(Source texts of formatted documents)
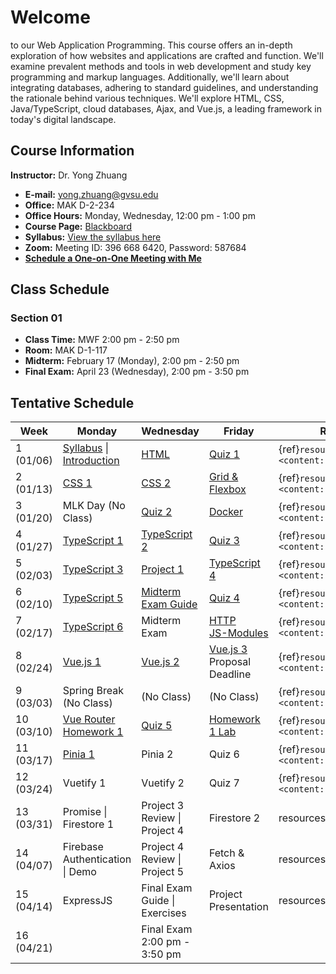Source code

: # Welcome

to our Web Application Programming. This course offers an in-depth exploration of how websites and applications are crafted and function. We'll examine prevalent methods and tools in web development and study key programming and markup languages. Additionally, we'll learn about integrating databases, adhering to standard guidelines, and understanding the rationale behind various techniques. We'll explore HTML, CSS, Java/TypeScript, cloud databases, Ajax, and Vue.js, a leading framework in today's digital landscape.

## Course Information

**Instructor:** Dr. Yong Zhuang

- <i class="fa fa-envelope"></i> **E-mail:** [yong.zhuang@gvsu.edu](mailto:yong.zhuang@gvsu.edu)
- <i class="fa fa-building"></i> **Office:** MAK D-2-234
- <i class="fa fa-building"></i> **Office Hours:** Monday, Wednesday, 12:00 pm - 1:00 pm
- <i class="fa fa-book"></i> **Course Page:** [Blackboard](https://lms.gvsu.edu/)
- <i class="fa fa-book-reader"></i> **Syllabus:** [View the syllabus here](assets/pdf/syllabus.pdf)
- <i class="fa fa-video"></i> **Zoom:** Meeting ID: 396 668 6420, Password: 587684
- <i class="fa fa-calendar"></i> [**Schedule a One-on-One Meeting with Me**](https://outlook.office.com/bookwithme/user/8e0ad8c680e644aab3c32cd9c13b690b@gvsu.edu/meetingtype/9w4hDtDIaEmhON9SMd9_4Q2?anonymous&ep=mLinkFromTile)

## Class Schedule

### Section 01

- **Class Time:** MWF 2:00 pm - 2:50 pm
- **Room:** MAK D-1-117
- **Midterm:** February 17 (Monday), 2:00 pm - 2:50 pm
- **Final Exam:** April 23 (Wednesday), 2:00 pm - 3:50 pm

## Tentative Schedule

| Week | Monday | Wednesday | Friday | Reading |
| --- | --- | --- | --- | --- |
| 1 (01/06) | [Syllabus](assets/pdf/Syllabus-Intro.pdf) \| [Introduction](assets/pdf/Introduction.pdf) | [HTML](assets/pdf/HTML.pdf) | [Quiz 1](quizzes/1.md) | {ref}`resources <content:references:w1>` |
| 2 (01/13) | [CSS 1](assets/pdf/CSS-I.pdf) | [CSS 2](assets/pdf/CSS-II.pdf) | [Grid & Flexbox](assets/pdf/CSS-Grid-Flexbox.pdf) | {ref}`resources <content:references:w2>` |
| 3 (01/20) | MLK Day (No Class) | [Quiz 2](quizzes/2.md) | [Docker](assets/pdf/Docker.pdf) | {ref}`resources <content:references:w3>` |
| 4 (01/27) | [TypeScript 1](assets/pdf/TypeScript-I.pdf) | [TypeScript 2](assets/pdf/TypeScript-II.pdf) | [Quiz 3](quizzes/3.md) | {ref}`resources <content:references:w4>` |
| 5 (02/03) | [TypeScript 3](assets/pdf/TypeScript-III.pdf) | [Project 1](projects/1.md) | [TypeScript 4](assets/pdf/TypeScript-IV.pdf) | {ref}`resources <content:references:w5>` |
| 6 (02/10) | [TypeScript 5](assets/pdf/TypeScript-V.pdf) | [Midterm Exam Guide](exams/midterm-guide.md) | [Quiz 4](quizzes/4.md) | {ref}`resources <content:references:w6>` |
| 7 (02/17) | [TypeScript 6](assets/pdf/TypeScript-VI.pdf) | Midterm Exam | [HTTP](assets/pdf/HTTP.pdf) </br> [JS-Modules](assets/pdf/JS-Modules.pdf) | {ref}`resources <content:references:w7>` |
| 8 (02/24) | [Vue.js 1](assets/pdf/VueJS-3.x-I.pdf) | [Vue.js 2](assets/pdf/VueJS%203.x-II.pdf) | [Vue.js 3](assets/pdf/VueJS-3.x-III.pdf) </br> Proposal Deadline | {ref}`resources <content:references:w8>` |
| 9 (03/03) | Spring Break (No Class) | (No Class) | (No Class) | {ref}`resources <content:references:w9>` |
| 10 (03/10) | [Vue Router](assets/pdf/Vue-Router4.x.pdf)</br>[Homework 1](projects/cdm.md) | [Quiz 5](quizzes/5.md) | [Homework 1 Lab](https://stackblitz.com/github/GVSU-CIS371/CustomDrinkMaker?file=README.md) | {ref}`resources <content:references:w10>` |
| 11 (03/17) | [Pinia 1](assets/pdf/Pinia.pdf) | Pinia 2 | Quiz 6 | {ref}`resources <content:references:w11>` |
| 12 (03/24) | Vuetify 1 | Vuetify 2 | Quiz 7 | {ref}`resources <content:references:w12>` |
| 13 (03/31) | Promise \| Firestore 1 | Project 3 Review \| Project 4 | Firestore 2 | resources |
| 14 (04/07) | Firebase Authentication \| Demo | Project 4 Review \| Project 5 | Fetch & Axios | resources |
| 15 (04/14) | ExpressJS | Final Exam Guide \| Exercises | Project Presentation | resources |
| 16 (04/21) |  | Final Exam 2:00 pm - 3:50 pm |  |  |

■ WORK REQUIRED
Word for word and without pictures, please write out only the lines from the start of the entries through the line containing "6420, Password: 587684", both included.

■ RESPONSE BELOW
Source code

: # Welcome

to our Web Application Programming. This course offers an in-depth exploration of how websites and applications are crafted and function. We'll examine prevalent methods and tools in web development and study key programming and markup languages. Additionally, we'll learn about integrating databases, adhering to standard guidelines, and understanding the rationale behind various techniques. We'll explore HTML, CSS, Java/TypeScript, cloud databases, Ajax, and Vue.js, a leading framework in today's digital landscape.

## Course Information

**Instructor:** Dr. Yong Zhuang

- <i class="fa fa-envelope"></i> **E-mail:** [yong.zhuang@gvsu.edu](mailto:yong.zhuang@gvsu.edu)
- <i class="fa fa-building"></i> **Office:** MAK D-2-234
- <i class="fa fa-building"></i> **Office Hours:** Monday, Wednesday, 12:00 pm - 1:00 pm
- <i class="fa fa-book"></i> **Course Page:** [Blackboard](https://lms.gvsu.edu/)
- <i class="fa fa-book-reader"></i> **Syllabus:** [View the syllabus here](assets/pdf/syllabus.pdf)
- <i class="fa fa-video"></i> **Zoom:** Meeting ID: 396 668 6420, Password: 587684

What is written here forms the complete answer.